Постараюсь объяснить. В день сдачи крепости из госпиталей было выпущено несколько тысяч раненых и больных, которые пожелали вернуться в части, чтобы «идти с товарищами в плен», в чем и оказали им полное содействие врачи Субботин, Ястребцов и Бунге, стремившиеся на родину. 3000 человек из этих здоровых вновь легли в госпиталь, за исключением тех, которые за минутную вспышку бодрости поплатились жизнью. [763]
Из остальных 20 тысяч здоровых, сдавшихся в плен, 10 тысяч, по свидетельству врачей Красного Креста, (50%) было цинготных и раненых, не занимавших госпитальную койку лишь потому, что таких коек не было больше в госпиталях. Наконец, 10 тысяч последних здоровых в громадном большинстве, по свидетельству тех же врачей, нуждались в амбулаторном лечении.
19 декабря 1904 года по показанию очевидцев резервы в 50–60 человек шли, опираясь на палки, ружья, поддерживая друг друга...
Что же, разве это не истощение сил гарнизона при обороне крепости, разве это люди, а не тени?..
Правды хочет общество и правды хочу я, не для личной выгоды, а для славы Артурского гарнизона, выполнившего свой долг до конца.

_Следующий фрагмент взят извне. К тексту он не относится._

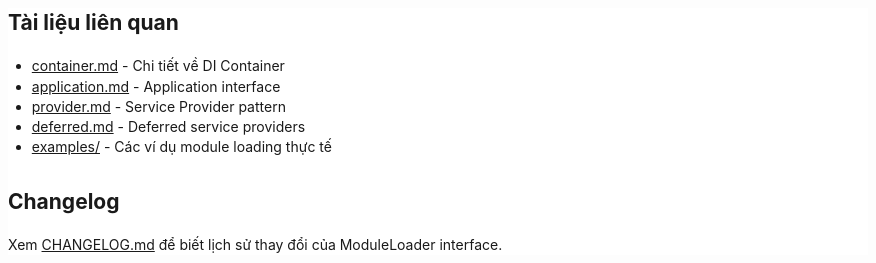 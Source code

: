 
## Tài liệu liên quan

- [container.md](./container.md) - Chi tiết về DI Container
- [application.md](./application.md) - Application interface  
- [provider.md](./provider.md) - Service Provider pattern
- [deferred.md](./deferred.md) - Deferred service providers
- [examples/](../examples/) - Các ví dụ module loading thực tế

## Changelog

Xem [CHANGELOG.md](../CHANGELOG.md) để biết lịch sử thay đổi của ModuleLoader interface.
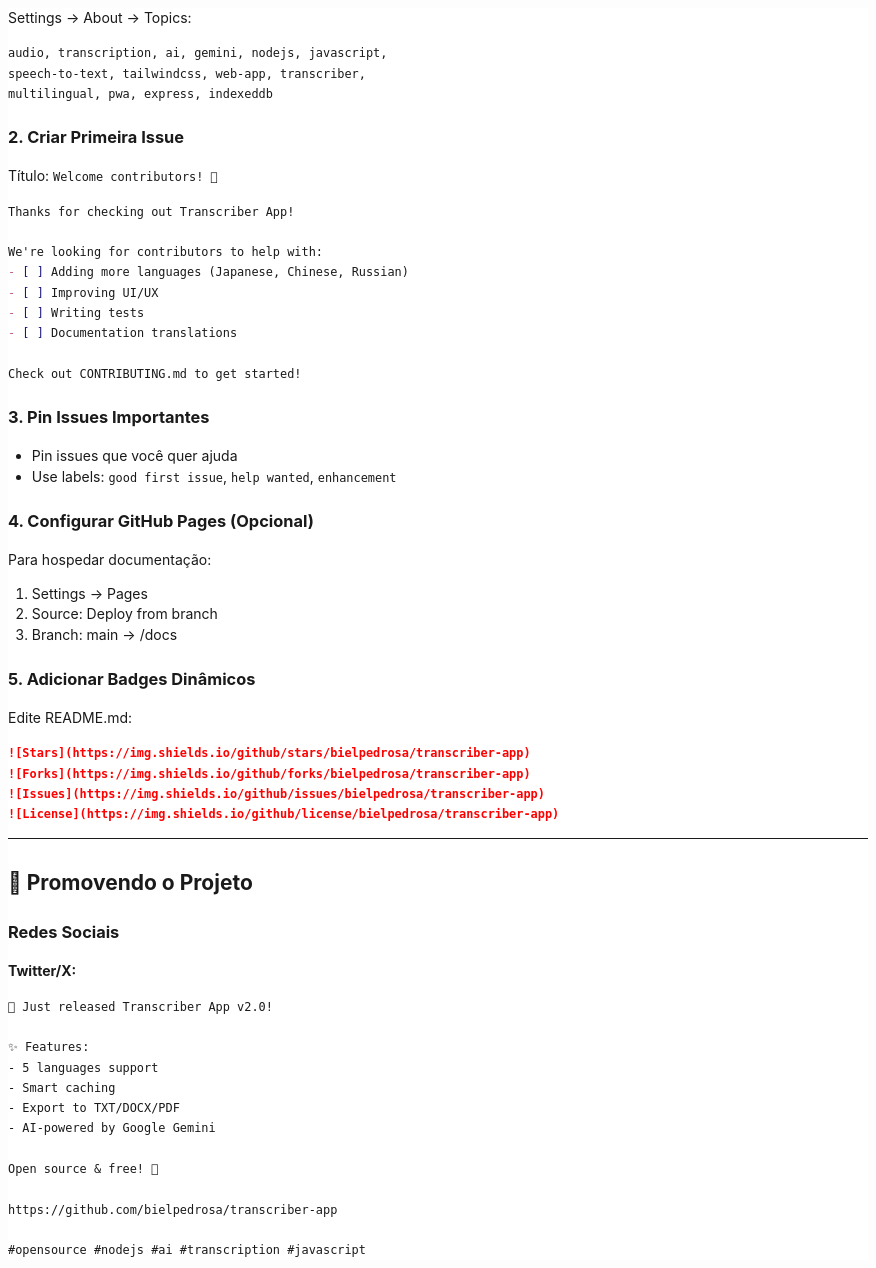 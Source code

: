Settings → About → Topics:
```
audio, transcription, ai, gemini, nodejs, javascript, 
speech-to-text, tailwindcss, web-app, transcriber, 
multilingual, pwa, express, indexeddb
```

### 2. Criar Primeira Issue

Título: `Welcome contributors! 🎉`
```markdown
Thanks for checking out Transcriber App!

We're looking for contributors to help with:
- [ ] Adding more languages (Japanese, Chinese, Russian)
- [ ] Improving UI/UX
- [ ] Writing tests
- [ ] Documentation translations

Check out CONTRIBUTING.md to get started!
```

### 3. Pin Issues Importantes

- Pin issues que você quer ajuda
- Use labels: `good first issue`, `help wanted`, `enhancement`

### 4. Configurar GitHub Pages (Opcional)

Para hospedar documentação:
1. Settings → Pages
2. Source: Deploy from branch
3. Branch: main → /docs

### 5. Adicionar Badges Dinâmicos

Edite README.md:
```markdown
![Stars](https://img.shields.io/github/stars/bielpedrosa/transcriber-app)
![Forks](https://img.shields.io/github/forks/bielpedrosa/transcriber-app)
![Issues](https://img.shields.io/github/issues/bielpedrosa/transcriber-app)
![License](https://img.shields.io/github/license/bielpedrosa/transcriber-app)
```

---

## 📢 Promovendo o Projeto

### Redes Sociais

**Twitter/X:**
```
🎤 Just released Transcriber App v2.0!

✨ Features:
- 5 languages support
- Smart caching
- Export to TXT/DOCX/PDF
- AI-powered by Google Gemini

Open source & free! 🚀

https://github.com/bielpedrosa/transcriber-app

#opensource #nodejs #ai #transcription #javascript
``` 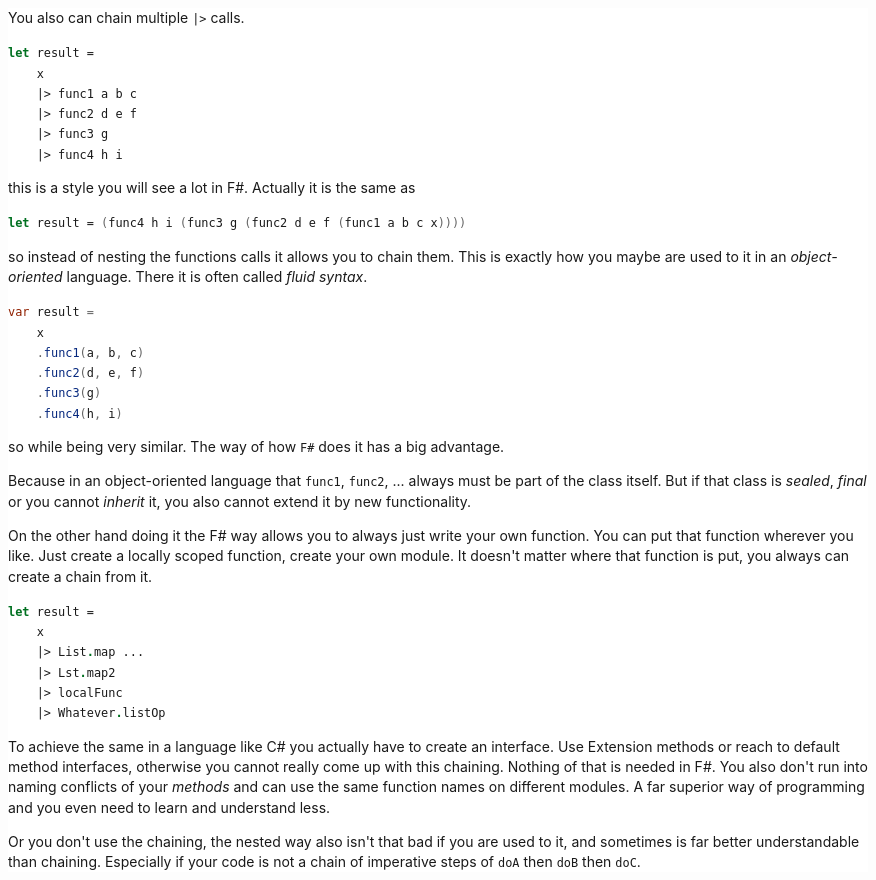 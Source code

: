 You also can chain multiple `|>` calls.

```fsharp
let result =
    x
    |> func1 a b c
    |> func2 d e f
    |> func3 g
    |> func4 h i
```

this is a style you will see a lot in F#. Actually it is the same as

```fsharp
let result = (func4 h i (func3 g (func2 d e f (func1 a b c x))))
```

so instead of nesting the functions calls it allows you to chain them.
This is exactly how you maybe are used to it in an *object-oriented* language.
There it is often called *fluid syntax*.

```csharp
var result =
    x
    .func1(a, b, c)
    .func2(d, e, f)
    .func3(g)
    .func4(h, i)
```

so while being very similar. The way of how `F#` does it has a big advantage.

Because in an object-oriented language that `func1`, `func2`, ... always
must be part of the class itself. But if that class is *sealed*, *final*
or you cannot *inherit* it, you also cannot extend it by new functionality.

On the other hand doing it the F# way allows you to always just write your
own function. You can put that function wherever you like. Just create a
locally scoped function, create your own module. It doesn't matter where
that function is put, you always can create a chain from it.

```fsharp
let result =
    x
    |> List.map ...
    |> Lst.map2
    |> localFunc
    |> Whatever.listOp
```

To achieve the same in a language like C# you actually have to create an interface.
Use Extension methods or reach to default method interfaces, otherwise you cannot
really come up with this chaining. Nothing of that is needed in F#. You also don't
run into naming conflicts of your *methods* and can use the same function names
on different modules. A far superior way of programming and you even need to learn
and understand less.

Or you don't use the chaining, the nested way also isn't that bad if you are
used to it, and sometimes is far better understandable than chaining. Especially
if your code is not a chain of imperative steps of `doA` then `doB` then `doC`.
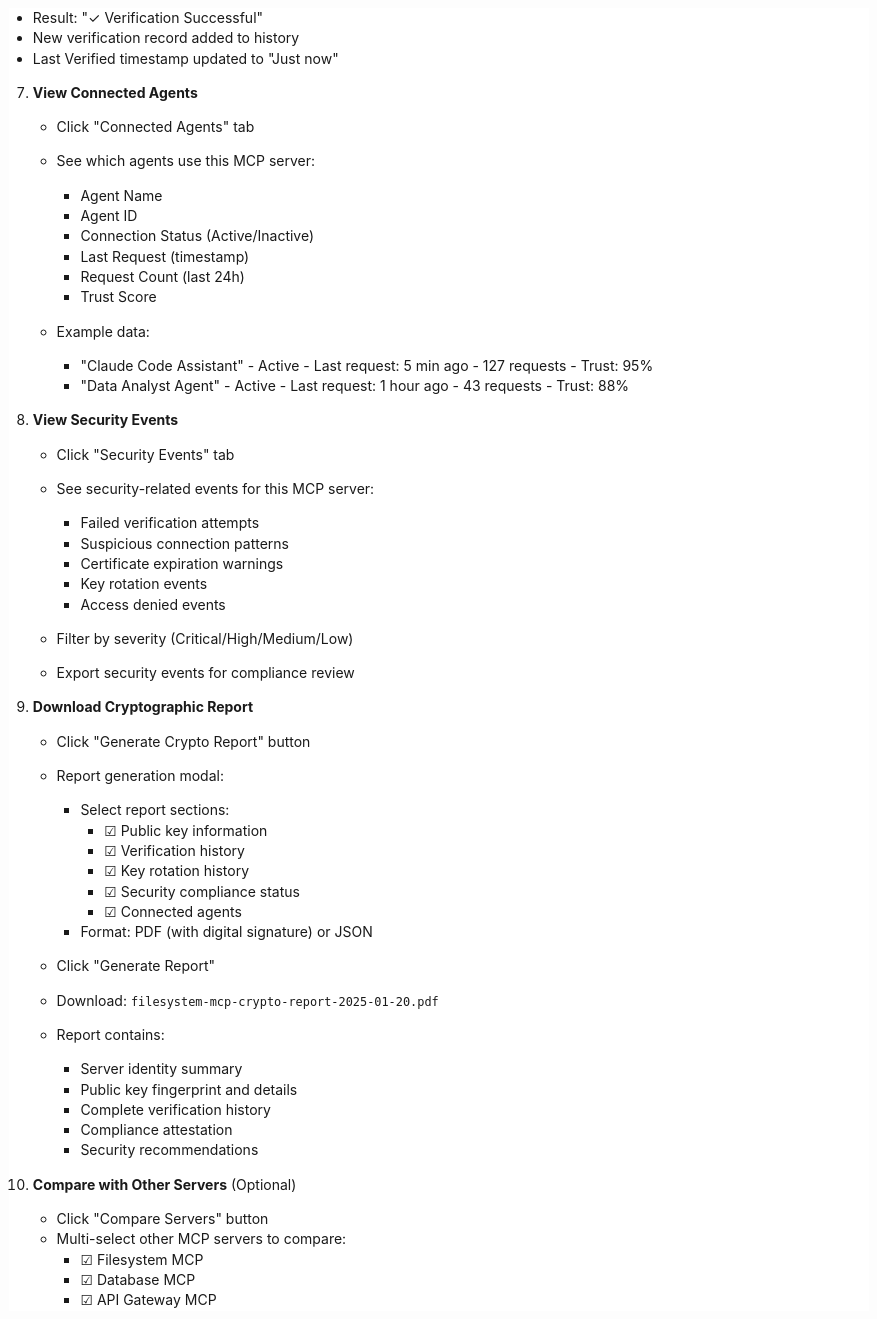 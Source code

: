    - Result: "✓ Verification Successful"
   - New verification record added to history
   - Last Verified timestamp updated to "Just now"

7. **View Connected Agents**
   - Click "Connected Agents" tab
   - See which agents use this MCP server:
     - Agent Name
     - Agent ID
     - Connection Status (Active/Inactive)
     - Last Request (timestamp)
     - Request Count (last 24h)
     - Trust Score

   - Example data:
     - "Claude Code Assistant" - Active - Last request: 5 min ago - 127 requests - Trust: 95%
     - "Data Analyst Agent" - Active - Last request: 1 hour ago - 43 requests - Trust: 88%

8. **View Security Events**
   - Click "Security Events" tab
   - See security-related events for this MCP server:
     - Failed verification attempts
     - Suspicious connection patterns
     - Certificate expiration warnings
     - Key rotation events
     - Access denied events

   - Filter by severity (Critical/High/Medium/Low)
   - Export security events for compliance review

9. **Download Cryptographic Report**
   - Click "Generate Crypto Report" button
   - Report generation modal:
     - Select report sections:
       - ☑ Public key information
       - ☑ Verification history
       - ☑ Key rotation history
       - ☑ Security compliance status
       - ☑ Connected agents
     - Format: PDF (with digital signature) or JSON

   - Click "Generate Report"
   - Download: `filesystem-mcp-crypto-report-2025-01-20.pdf`
   - Report contains:
     - Server identity summary
     - Public key fingerprint and details
     - Complete verification history
     - Compliance attestation
     - Security recommendations

10. **Compare with Other Servers** (Optional)
    - Click "Compare Servers" button
    - Multi-select other MCP servers to compare:
      - ☑ Filesystem MCP
      - ☑ Database MCP
      - ☑ API Gateway MCP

Что же делал комендант крепости в последние дни Артура, если даже он не пожелал лично присутствовать во время последнего боя, скрываясь на дачных местах вместе с адмиралом Виреном, если он во имя самолюбия не приехал ко мне с советом? Когда я послал парламентера, то позаботился ли он о здоровье нижних чинов, выпущенных больными из госпиталей?
Он три раза объезжал войска правда, из рядов этих войск слышались нелестные для него отзывы: кто этот генерал, мы его в сражении не видали, был даже такой случай, в наивной простоте рассказанный апологетом генерала Смирнова, военным судьей, генерал-майором Костенко. Когда этот генерал объезжал полка, то его солдаты приняли за коменданта и спрашивали распоряжений, но все это не могло помешать коменданту хоть в день сдачи быть полезным Артуру. Глядя на измученные лишениями осады, ранами и цингою лица больных героев Артура, комендант ни одним словом не приостановил наплыв больных и раненых, строившихся для подсчета японцами числа пленных. Он, который так много кричит о своем патриотизме, сияющий и веселый, радовался, что растет цифра сдавшегося гарнизона, и потирал от удовольствия руки! Что ему позор России, когда явилась возможность раздуть огонь всему миру показать: «вот как сдался Стессель с целою армией». И злорадно подсчитывая число рядов, генерал Смирнов чувствовал, что настало время его торжества торжества интриги, обмана и доноса.
Я не объезжал войска мне было больно, безвыходно тяжело, но, если бы я знал, что злоба генерала Смирнова перешагнет [764] и через этот предел жизнь, здоровье войск, я бы сам явился к палатке, где пересчитывали пленных, и выпил бы лучше чашу унижения до дна во имя спасения жизни не только нескольких тысяч, но даже одного солдата. Но генерал Смирнов, чуждый гарнизону, считавший жизнь солдат «бегунцов и смердов», как он говорил, за ничто, бросил во имя личных счетов со мной на чашу обвинения жизнь этих героев. Бедные жертвы зависти и злобы, герои титанической борьбы, вы покоитесь на кладбищах Артура, но будет время, когда предстанем мы на суд Божий с генералом Смирновым вы явитесь там свидетелями за меня и скажете, во имя чего потеряли вы свою жизнь.